The redesign isn't only "RW1 looks different now." It's "every flow you do every day now works the way it should have worked from the start."

The rollout was deliberately conservative. Existing users moved over in cohorts. Push notifications and in-app prompts framed it as a refresh, not a relaunch. Marketing landed the visual story in App Store screenshots, press placements, and the affiliate program around the public launch. Nobody woke up to a new product they didn't recognize. The strategic message was continuity; the actual delivery was transformation.

Key decisions

  • Brand untouched, system rebuilt. Logo and primary palette stayed. The visual rebuild happened underneath the brand line, not on top of it. This is what let the redesign feel like the same RockWallet that customers already trusted, while everything else about the experience changed.
  • Dark-by-default, not dark-as-mode. Light mode is now the alternate, not the canonical view. A perception bet: dark UI reads more premium in crypto and gives glassmorphism the canvas it needs.
  • Glassmorphism as a depth language, not decoration. Frosted surfaces reserved for elements that should feel elevated. Inline components stay solid. The rule keeps the system from descending into Y2K nostalgia.
  • One saturated accent, used sparingly. A single brand accent does all the heavy lifting for action. Explicitly does not multi-color CTAs by feature — that pattern erodes brand and confuses hierarchy.
  • Tabular numerics everywhere money is shown. Balances, prices, deltas, percentages use a tabular variant so columns align without manual adjustment.
  • Ship the redesign and the flow improvements together. The redesign was political cover to fix what the old flows couldn't easily get budget for. Onboarding, Trade, asset categories, Levels, geofencing — all rebuilt in parallel.
  • Cohort rollout, not big-bang. Existing users moved in waves. Marketing framed it as a refresh. Strategic message: continuity. Actual delivery: transformation.

Redesign in numbers

Rollout
Visual thesis pillars
Brand identity touched
Flow rebuilds shipped under the umbrella

Surfaces, before and after

Before-and-after — RW1.0 mid-tone background, multi-color CTAs, inconsistent type hierarchy on the left; RW2.0 deep near-black, single saturated accent, tabular numerics, glass-elevated balance card on the right
Continuity for the existing user. Transformation for everyone else. The same RockWallet, finally looking like itself.
Trade confirmation surface — glassmorphic, full-bleed, the moment of clarity before the user signs — applied uniformly across Buy, Sell, and Swap
Glass reserved for the moments that should feel suspended — the Trade confirmation is the canonical example.
Asset detail and transaction history rendered against the dark canvas — tabular numerics aligning column-to-column, single saturated brand accent on the primary action, deliberate grayscale steps for hierarchy
Money should look like money. Tabular numerics so columns align without manual adjustment.
Onboarding sequence in the new visual system — KYC routing inherits the dark canvas, glass-elevated progress moments, and the single saturated accent for the primary CTA throughout the flow
Onboarding rebuilt under the redesign umbrella — same system, same accent, same money-grade posture as the rest of the product.

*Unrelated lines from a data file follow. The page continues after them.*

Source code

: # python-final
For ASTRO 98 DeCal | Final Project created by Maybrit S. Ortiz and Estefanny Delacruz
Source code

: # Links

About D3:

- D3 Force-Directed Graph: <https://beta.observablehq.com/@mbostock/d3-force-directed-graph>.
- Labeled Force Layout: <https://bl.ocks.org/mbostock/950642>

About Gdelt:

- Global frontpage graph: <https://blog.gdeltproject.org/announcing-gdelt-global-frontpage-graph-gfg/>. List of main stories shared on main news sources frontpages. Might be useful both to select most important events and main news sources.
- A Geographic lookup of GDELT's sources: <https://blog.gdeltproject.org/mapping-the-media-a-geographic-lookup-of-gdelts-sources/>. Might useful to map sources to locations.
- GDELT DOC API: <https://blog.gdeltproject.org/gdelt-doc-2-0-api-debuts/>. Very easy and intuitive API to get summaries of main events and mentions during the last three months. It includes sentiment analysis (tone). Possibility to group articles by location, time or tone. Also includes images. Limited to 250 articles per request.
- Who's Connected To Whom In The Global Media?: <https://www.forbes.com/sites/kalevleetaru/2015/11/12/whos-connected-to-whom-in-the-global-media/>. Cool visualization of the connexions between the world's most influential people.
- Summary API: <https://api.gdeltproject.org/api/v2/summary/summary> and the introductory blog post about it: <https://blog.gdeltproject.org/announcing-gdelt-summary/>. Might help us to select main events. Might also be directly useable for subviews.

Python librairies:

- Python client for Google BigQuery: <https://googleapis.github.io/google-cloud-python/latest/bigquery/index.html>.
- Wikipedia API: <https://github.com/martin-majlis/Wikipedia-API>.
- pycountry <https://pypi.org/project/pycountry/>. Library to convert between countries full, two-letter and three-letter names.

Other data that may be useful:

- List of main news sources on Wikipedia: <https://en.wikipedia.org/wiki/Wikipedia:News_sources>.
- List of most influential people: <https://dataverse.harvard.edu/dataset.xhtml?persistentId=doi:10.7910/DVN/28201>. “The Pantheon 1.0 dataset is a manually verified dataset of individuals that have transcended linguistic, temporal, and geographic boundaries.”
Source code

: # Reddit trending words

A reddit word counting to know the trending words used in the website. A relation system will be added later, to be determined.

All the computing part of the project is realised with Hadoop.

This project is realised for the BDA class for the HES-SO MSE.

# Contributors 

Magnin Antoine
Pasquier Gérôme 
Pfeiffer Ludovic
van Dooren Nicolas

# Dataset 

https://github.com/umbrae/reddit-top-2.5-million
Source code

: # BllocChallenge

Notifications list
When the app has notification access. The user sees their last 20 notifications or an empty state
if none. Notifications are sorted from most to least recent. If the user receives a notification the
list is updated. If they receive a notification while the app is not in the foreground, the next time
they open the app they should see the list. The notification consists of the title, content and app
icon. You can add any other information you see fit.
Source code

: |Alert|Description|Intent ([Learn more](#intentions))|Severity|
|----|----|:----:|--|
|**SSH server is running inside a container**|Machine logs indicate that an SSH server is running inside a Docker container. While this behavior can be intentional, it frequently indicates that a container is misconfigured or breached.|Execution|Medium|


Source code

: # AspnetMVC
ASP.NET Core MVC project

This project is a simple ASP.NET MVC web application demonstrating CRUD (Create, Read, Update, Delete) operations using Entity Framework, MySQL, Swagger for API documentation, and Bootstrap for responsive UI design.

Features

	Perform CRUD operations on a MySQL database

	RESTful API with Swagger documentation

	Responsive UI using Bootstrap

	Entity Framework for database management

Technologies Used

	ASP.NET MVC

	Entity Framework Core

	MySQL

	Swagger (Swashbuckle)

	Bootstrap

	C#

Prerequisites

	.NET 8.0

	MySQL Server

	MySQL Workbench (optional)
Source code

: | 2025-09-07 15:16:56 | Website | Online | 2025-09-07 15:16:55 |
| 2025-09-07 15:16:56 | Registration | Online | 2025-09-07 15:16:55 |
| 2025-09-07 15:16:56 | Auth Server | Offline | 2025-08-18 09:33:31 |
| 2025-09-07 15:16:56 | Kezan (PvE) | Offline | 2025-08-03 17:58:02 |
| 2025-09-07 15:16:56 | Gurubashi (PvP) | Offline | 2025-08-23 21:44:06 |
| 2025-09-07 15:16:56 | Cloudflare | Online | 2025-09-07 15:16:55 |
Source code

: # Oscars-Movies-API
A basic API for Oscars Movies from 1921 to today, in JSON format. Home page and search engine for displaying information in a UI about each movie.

Reflection — the harder version was the right version

The strongest move in this project was refusing to relaunch the brand. The redesign would have been less ambitious to defend — a clean break, a new logo, a press cycle — but it would have cost the company the trust it had spent years building. The harder version, where everything below the brand line changes and the brand stays, is the version that actually lifts the product without breaking the customer relationship.

What I'd do differently: invest earlier in the motion language. The static system is strong; the motion grammar around it (how surfaces enter, how glass reveals, how the Trade confirmation animates) lagged the rest of the work and got finalized later than it should have. Motion is where premium products feel premium. Next iteration starts there.